→ **WORK ORDER**
Between the line containing "# IO.Swagger.Model.ExtDmstcValidPayeeDestAcctsResponse" and the line containing "[[Back to Model" lies a run of lines; give that run again exactly, with both of those lines, and nothing else from the entries below.

→ **TASK INPUTS**
* * *
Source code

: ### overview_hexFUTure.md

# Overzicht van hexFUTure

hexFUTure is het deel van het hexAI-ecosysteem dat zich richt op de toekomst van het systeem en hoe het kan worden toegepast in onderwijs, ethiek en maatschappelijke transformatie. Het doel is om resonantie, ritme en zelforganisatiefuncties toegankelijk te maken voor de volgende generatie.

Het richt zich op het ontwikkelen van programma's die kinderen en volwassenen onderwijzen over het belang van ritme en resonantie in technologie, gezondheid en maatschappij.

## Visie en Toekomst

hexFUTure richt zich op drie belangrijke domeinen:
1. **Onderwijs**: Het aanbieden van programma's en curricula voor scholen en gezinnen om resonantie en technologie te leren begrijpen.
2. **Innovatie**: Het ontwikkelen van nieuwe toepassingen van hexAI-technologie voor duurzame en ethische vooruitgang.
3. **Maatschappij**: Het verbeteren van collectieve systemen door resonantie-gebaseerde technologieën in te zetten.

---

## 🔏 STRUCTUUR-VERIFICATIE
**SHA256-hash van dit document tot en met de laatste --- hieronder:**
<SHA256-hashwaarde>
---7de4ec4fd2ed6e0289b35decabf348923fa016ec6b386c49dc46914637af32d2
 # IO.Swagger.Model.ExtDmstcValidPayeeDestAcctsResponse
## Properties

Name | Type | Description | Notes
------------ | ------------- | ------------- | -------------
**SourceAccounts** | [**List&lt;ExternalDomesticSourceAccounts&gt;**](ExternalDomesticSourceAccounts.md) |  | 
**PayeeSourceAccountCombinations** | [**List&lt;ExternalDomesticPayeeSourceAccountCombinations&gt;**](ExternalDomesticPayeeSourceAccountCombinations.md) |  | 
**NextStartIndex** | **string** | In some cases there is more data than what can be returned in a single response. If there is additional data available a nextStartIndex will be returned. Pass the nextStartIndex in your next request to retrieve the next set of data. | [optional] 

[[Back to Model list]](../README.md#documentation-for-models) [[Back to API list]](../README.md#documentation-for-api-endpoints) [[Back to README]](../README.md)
* * *
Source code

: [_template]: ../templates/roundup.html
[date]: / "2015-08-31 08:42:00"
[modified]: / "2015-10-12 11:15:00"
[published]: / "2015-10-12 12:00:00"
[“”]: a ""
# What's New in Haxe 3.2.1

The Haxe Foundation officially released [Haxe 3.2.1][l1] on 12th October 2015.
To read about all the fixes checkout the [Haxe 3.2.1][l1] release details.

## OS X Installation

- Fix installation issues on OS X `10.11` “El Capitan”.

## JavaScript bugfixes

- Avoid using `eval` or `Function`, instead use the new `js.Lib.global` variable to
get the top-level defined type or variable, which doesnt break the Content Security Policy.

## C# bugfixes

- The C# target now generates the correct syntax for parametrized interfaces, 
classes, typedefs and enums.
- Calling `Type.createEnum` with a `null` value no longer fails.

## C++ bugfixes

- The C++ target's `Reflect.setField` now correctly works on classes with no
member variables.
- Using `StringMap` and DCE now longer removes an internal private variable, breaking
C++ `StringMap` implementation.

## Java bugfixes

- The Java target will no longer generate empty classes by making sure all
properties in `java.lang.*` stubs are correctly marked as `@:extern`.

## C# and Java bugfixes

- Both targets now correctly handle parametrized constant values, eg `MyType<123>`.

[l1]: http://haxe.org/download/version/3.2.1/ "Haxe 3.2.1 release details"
* * *
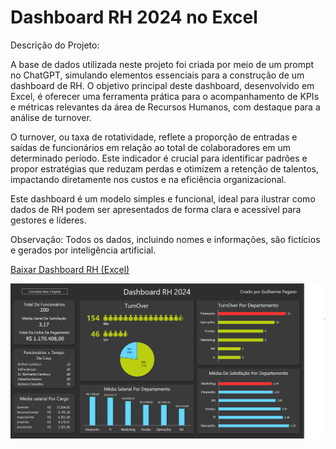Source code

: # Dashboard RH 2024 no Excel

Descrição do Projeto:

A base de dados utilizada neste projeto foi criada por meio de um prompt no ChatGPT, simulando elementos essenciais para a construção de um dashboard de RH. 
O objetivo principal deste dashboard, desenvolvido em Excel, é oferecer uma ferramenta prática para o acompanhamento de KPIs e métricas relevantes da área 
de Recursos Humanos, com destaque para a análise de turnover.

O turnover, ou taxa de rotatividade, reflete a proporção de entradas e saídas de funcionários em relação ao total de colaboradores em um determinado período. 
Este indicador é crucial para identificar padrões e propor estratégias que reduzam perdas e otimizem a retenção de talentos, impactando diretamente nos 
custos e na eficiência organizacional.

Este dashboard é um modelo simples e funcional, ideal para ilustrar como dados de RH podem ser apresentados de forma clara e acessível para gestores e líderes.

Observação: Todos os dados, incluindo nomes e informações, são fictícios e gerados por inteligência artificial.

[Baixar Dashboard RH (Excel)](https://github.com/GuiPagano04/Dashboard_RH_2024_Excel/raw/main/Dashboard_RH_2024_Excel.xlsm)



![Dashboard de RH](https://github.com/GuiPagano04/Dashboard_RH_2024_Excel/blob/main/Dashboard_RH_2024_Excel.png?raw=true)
* * *
→ **WRITTEN SOLUTION**
 # IO.Swagger.Model.ExtDmstcValidPayeeDestAcctsResponse
## Properties

Name | Type | Description | Notes
------------ | ------------- | ------------- | -------------
**SourceAccounts** | [**List&lt;ExternalDomesticSourceAccounts&gt;**](ExternalDomesticSourceAccounts.md) |  | 
**PayeeSourceAccountCombinations** | [**List&lt;ExternalDomesticPayeeSourceAccountCombinations&gt;**](ExternalDomesticPayeeSourceAccountCombinations.md) |  | 
**NextStartIndex** | **string** | In some cases there is more data than what can be returned in a single response. If there is additional data available a nextStartIndex will be returned. Pass the nextStartIndex in your next request to retrieve the next set of data. | [optional] 

[[Back to Model list]](../README.md#documentation-for-models) [[Back to API list]](../README.md#documentation-for-api-endpoints) [[Back to README]](../README.md)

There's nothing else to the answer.